=== Begin Enclosure ===

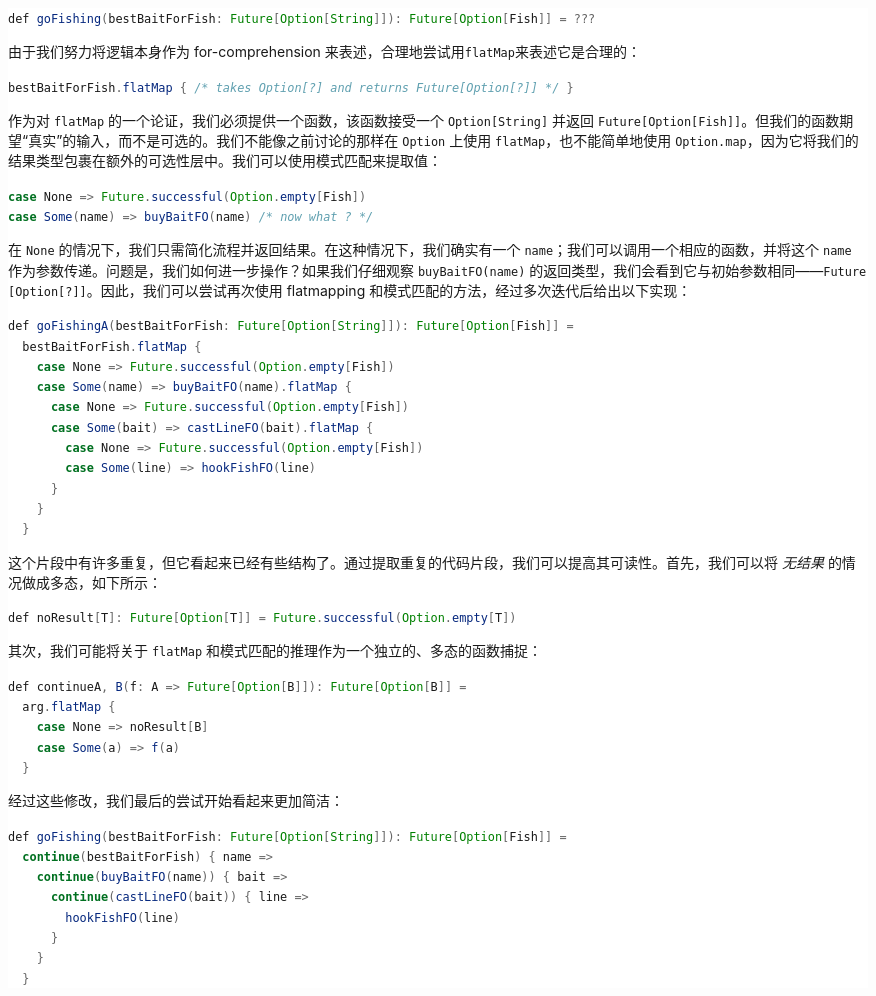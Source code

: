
 ```java
def goFishing(bestBaitForFish: Future[Option[String]]): Future[Option[Fish]] = ???
```

由于我们努力将逻辑本身作为 for-comprehension 来表述，合理地尝试用`flatMap`来表述它是合理的：

```java
bestBaitForFish.flatMap { /* takes Option[?] and returns Future[Option[?]] */ }
```

作为对 `flatMap` 的一个论证，我们必须提供一个函数，该函数接受一个 `Option[String]` 并返回 `Future[Option[Fish]]`。但我们的函数期望“真实”的输入，而不是可选的。我们不能像之前讨论的那样在 `Option` 上使用 `flatMap`，也不能简单地使用 `Option.map`，因为它将我们的结果类型包裹在额外的可选性层中。我们可以使用模式匹配来提取值：

```java
case None => Future.successful(Option.empty[Fish])
case Some(name) => buyBaitFO(name) /* now what ? */
```

在 `None` 的情况下，我们只需简化流程并返回结果。在这种情况下，我们确实有一个 `name`；我们可以调用一个相应的函数，并将这个 `name` 作为参数传递。问题是，我们如何进一步操作？如果我们仔细观察 `buyBaitFO(name)` 的返回类型，我们会看到它与初始参数相同——`Future[Option[?]]`。因此，我们可以尝试再次使用 flatmapping 和模式匹配的方法，经过多次迭代后给出以下实现：

```java
def goFishingA(bestBaitForFish: Future[Option[String]]): Future[Option[Fish]] =
  bestBaitForFish.flatMap {
    case None => Future.successful(Option.empty[Fish])
    case Some(name) => buyBaitFO(name).flatMap {
      case None => Future.successful(Option.empty[Fish])
      case Some(bait) => castLineFO(bait).flatMap {
        case None => Future.successful(Option.empty[Fish])
        case Some(line) => hookFishFO(line)
      }
    }
  }
```

这个片段中有许多重复，但它看起来已经有些结构了。通过提取重复的代码片段，我们可以提高其可读性。首先，我们可以将 *无结果* 的情况做成多态，如下所示：

```java
def noResult[T]: Future[Option[T]] = Future.successful(Option.empty[T])
```

其次，我们可能将关于 `flatMap` 和模式匹配的推理作为一个独立的、多态的函数捕捉：

```java
def continueA, B(f: A => Future[Option[B]]): Future[Option[B]] =
  arg.flatMap {
    case None => noResult[B]
    case Some(a) => f(a)
  }
```

经过这些修改，我们最后的尝试开始看起来更加简洁：

```java
def goFishing(bestBaitForFish: Future[Option[String]]): Future[Option[Fish]] =
  continue(bestBaitForFish) { name =>
    continue(buyBaitFO(name)) { bait =>
      continue(castLineFO(bait)) { line =>
        hookFishFO(line)
      }
    }
  }
```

=== End Enclosure ===

_TASK DESCRIPTION_: Excluding every picture, set down the listing exactly.

_YOUR RESPONSE_:
Source code

:
 ```java
def goFishing(bestBaitForFish: Future[Option[String]]): Future[Option[Fish]] = ???
```

由于我们努力将逻辑本身作为 for-comprehension 来表述，合理地尝试用`flatMap`来表述它是合理的：

```java
bestBaitForFish.flatMap { /* takes Option[?] and returns Future[Option[?]] */ }
```

作为对 `flatMap` 的一个论证，我们必须提供一个函数，该函数接受一个 `Option[String]` 并返回 `Future[Option[Fish]]`。但我们的函数期望“真实”的输入，而不是可选的。我们不能像之前讨论的那样在 `Option` 上使用 `flatMap`，也不能简单地使用 `Option.map`，因为它将我们的结果类型包裹在额外的可选性层中。我们可以使用模式匹配来提取值：

```java
case None => Future.successful(Option.empty[Fish])
case Some(name) => buyBaitFO(name) /* now what ? */
```

在 `None` 的情况下，我们只需简化流程并返回结果。在这种情况下，我们确实有一个 `name`；我们可以调用一个相应的函数，并将这个 `name` 作为参数传递。问题是，我们如何进一步操作？如果我们仔细观察 `buyBaitFO(name)` 的返回类型，我们会看到它与初始参数相同——`Future[Option[?]]`。因此，我们可以尝试再次使用 flatmapping 和模式匹配的方法，经过多次迭代后给出以下实现：

```java
def goFishingA(bestBaitForFish: Future[Option[String]]): Future[Option[Fish]] =
  bestBaitForFish.flatMap {
    case None => Future.successful(Option.empty[Fish])
    case Some(name) => buyBaitFO(name).flatMap {
      case None => Future.successful(Option.empty[Fish])
      case Some(bait) => castLineFO(bait).flatMap {
        case None => Future.successful(Option.empty[Fish])
        case Some(line) => hookFishFO(line)
      }
    }
  }
```

这个片段中有许多重复，但它看起来已经有些结构了。通过提取重复的代码片段，我们可以提高其可读性。首先，我们可以将 *无结果* 的情况做成多态，如下所示：

```java
def noResult[T]: Future[Option[T]] = Future.successful(Option.empty[T])
```

其次，我们可能将关于 `flatMap` 和模式匹配的推理作为一个独立的、多态的函数捕捉：

```java
def continueA, B(f: A => Future[Option[B]]): Future[Option[B]] =
  arg.flatMap {
    case None => noResult[B]
    case Some(a) => f(a)
  }
```

经过这些修改，我们最后的尝试开始看起来更加简洁：

```java
def goFishing(bestBaitForFish: Future[Option[String]]): Future[Option[Fish]] =
  continue(bestBaitForFish) { name =>
    continue(buyBaitFO(name)) { bait =>
      continue(castLineFO(bait)) { line =>
        hookFishFO(line)
      }
    }
  }
```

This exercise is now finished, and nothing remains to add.